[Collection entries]
= = = = =

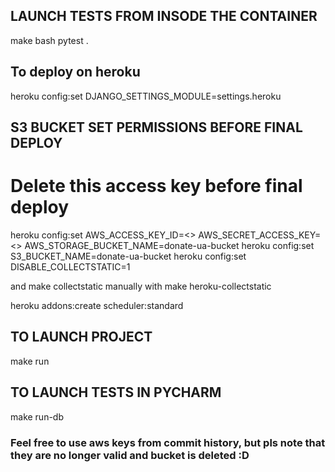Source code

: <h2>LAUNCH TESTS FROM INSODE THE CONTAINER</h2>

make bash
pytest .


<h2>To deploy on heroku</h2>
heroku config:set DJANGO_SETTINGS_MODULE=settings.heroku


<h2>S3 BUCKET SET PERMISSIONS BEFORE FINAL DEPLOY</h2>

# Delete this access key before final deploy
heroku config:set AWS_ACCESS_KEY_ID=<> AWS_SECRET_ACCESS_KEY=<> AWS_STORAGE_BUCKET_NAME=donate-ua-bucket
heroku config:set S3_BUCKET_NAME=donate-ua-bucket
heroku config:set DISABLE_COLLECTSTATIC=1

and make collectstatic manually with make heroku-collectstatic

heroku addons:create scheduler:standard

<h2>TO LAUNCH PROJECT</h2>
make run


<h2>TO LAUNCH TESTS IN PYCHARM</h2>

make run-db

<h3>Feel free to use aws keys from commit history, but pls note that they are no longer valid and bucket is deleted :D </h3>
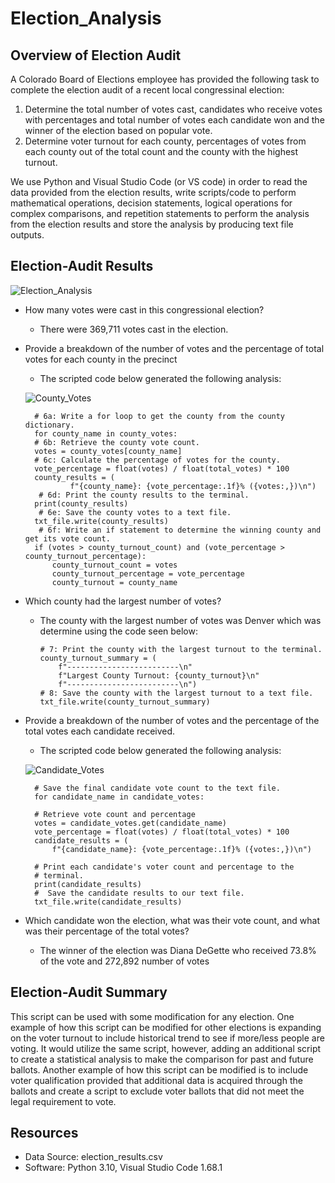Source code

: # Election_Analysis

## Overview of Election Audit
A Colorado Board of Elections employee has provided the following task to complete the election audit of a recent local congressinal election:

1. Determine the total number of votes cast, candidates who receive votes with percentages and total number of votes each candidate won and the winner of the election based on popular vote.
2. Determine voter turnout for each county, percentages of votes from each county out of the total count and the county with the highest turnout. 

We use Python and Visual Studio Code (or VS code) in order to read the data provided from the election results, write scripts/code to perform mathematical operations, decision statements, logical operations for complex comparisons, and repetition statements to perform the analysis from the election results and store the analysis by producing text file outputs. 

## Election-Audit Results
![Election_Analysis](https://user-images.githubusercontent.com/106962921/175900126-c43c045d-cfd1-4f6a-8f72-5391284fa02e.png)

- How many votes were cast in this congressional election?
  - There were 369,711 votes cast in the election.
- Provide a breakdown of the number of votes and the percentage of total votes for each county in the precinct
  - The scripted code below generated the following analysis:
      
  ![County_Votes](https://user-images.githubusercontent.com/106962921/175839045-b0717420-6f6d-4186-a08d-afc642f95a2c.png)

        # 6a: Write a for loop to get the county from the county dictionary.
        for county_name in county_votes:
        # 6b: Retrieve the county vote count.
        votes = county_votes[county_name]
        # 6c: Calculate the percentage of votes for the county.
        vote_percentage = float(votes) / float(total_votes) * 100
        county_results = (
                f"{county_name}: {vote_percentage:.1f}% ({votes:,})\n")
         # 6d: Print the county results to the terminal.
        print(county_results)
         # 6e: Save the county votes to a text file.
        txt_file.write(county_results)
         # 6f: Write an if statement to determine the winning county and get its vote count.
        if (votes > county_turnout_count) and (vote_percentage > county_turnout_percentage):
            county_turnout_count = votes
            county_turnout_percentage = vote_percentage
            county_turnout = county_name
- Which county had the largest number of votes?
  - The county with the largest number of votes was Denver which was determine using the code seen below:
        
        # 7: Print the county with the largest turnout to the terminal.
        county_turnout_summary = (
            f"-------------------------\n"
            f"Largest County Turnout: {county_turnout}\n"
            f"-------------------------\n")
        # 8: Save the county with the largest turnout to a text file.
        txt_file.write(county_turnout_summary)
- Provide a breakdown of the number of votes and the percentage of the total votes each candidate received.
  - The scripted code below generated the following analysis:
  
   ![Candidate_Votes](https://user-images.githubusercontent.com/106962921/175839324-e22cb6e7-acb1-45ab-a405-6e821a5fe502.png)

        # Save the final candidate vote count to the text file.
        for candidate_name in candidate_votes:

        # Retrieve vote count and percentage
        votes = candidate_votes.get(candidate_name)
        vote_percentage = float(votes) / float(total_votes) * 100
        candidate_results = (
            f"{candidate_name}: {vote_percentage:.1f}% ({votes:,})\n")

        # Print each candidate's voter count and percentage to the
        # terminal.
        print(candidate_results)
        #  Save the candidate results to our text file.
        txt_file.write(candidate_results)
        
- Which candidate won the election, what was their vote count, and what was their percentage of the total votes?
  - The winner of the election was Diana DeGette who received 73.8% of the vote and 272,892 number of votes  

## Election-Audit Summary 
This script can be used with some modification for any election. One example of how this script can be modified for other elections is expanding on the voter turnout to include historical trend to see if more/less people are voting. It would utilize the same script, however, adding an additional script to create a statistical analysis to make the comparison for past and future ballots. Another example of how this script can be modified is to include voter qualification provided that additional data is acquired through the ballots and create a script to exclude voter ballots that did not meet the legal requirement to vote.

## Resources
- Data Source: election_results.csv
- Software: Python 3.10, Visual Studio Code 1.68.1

= = = = =

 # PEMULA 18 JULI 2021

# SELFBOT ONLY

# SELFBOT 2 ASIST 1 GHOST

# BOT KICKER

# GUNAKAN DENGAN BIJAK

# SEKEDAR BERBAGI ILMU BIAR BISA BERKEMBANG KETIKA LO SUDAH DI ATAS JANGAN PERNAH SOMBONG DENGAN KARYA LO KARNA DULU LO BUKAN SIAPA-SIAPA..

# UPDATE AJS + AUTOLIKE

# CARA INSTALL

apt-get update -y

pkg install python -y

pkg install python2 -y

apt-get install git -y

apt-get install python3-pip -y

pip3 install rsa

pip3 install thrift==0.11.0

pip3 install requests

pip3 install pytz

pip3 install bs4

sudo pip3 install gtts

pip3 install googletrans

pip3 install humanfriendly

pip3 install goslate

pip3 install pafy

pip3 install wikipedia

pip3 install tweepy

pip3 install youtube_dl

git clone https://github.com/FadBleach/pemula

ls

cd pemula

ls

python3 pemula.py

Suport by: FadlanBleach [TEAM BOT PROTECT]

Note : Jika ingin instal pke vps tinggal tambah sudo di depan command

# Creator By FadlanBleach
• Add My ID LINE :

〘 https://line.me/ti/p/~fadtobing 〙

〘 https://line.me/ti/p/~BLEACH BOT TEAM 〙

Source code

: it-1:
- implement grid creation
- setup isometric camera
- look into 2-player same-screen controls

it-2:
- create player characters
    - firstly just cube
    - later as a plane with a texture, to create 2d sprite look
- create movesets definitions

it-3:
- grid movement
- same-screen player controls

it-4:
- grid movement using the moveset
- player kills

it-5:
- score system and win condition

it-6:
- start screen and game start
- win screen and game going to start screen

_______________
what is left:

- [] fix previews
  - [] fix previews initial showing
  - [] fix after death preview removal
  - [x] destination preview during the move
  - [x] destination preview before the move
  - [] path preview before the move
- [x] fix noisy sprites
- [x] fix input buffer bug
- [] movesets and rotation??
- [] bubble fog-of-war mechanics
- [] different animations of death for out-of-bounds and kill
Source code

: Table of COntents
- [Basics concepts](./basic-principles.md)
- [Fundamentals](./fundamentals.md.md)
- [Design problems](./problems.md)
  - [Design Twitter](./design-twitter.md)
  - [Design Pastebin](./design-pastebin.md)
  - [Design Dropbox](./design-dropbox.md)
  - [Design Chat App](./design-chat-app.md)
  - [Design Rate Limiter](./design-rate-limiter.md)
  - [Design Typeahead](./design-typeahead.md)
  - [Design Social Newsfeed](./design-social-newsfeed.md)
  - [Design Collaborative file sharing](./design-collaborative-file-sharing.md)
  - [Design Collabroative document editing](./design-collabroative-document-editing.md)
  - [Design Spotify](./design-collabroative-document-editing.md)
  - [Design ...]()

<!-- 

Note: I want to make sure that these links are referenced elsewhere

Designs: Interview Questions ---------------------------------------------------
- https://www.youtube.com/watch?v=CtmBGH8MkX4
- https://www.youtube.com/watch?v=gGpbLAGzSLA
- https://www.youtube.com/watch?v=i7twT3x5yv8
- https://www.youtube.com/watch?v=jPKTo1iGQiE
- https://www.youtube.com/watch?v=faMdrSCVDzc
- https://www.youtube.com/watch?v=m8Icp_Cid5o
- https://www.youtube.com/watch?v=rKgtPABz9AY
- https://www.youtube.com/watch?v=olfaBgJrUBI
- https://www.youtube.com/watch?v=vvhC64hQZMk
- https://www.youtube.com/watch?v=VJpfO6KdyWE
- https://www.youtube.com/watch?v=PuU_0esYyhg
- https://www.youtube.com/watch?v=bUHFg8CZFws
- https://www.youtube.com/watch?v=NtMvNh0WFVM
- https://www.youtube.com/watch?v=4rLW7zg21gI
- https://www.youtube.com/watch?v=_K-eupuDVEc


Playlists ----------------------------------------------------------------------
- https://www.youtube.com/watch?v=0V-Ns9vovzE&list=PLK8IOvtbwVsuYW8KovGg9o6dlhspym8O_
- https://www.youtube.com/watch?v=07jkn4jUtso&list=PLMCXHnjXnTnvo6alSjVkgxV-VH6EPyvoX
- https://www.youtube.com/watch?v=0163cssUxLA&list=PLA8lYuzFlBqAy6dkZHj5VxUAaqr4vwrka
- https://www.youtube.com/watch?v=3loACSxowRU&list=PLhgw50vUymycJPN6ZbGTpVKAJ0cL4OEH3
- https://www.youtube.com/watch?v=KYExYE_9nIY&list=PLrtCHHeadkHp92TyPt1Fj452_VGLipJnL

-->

= = = = =

Using the data above, transcribe the lines that run from the line with "- The winner" to the line with "## Resources", both ends kept, and output nothing else.

  - The winner of the election was Diana DeGette who received 73.8% of the vote and 272,892 number of votes  

## Election-Audit Summary 
This script can be used with some modification for any election. One example of how this script can be modified for other elections is expanding on the voter turnout to include historical trend to see if more/less people are voting. It would utilize the same script, however, adding an additional script to create a statistical analysis to make the comparison for past and future ballots. Another example of how this script can be modified is to include voter qualification provided that additional data is acquired through the ballots and create a script to exclude voter ballots that did not meet the legal requirement to vote.

## Resources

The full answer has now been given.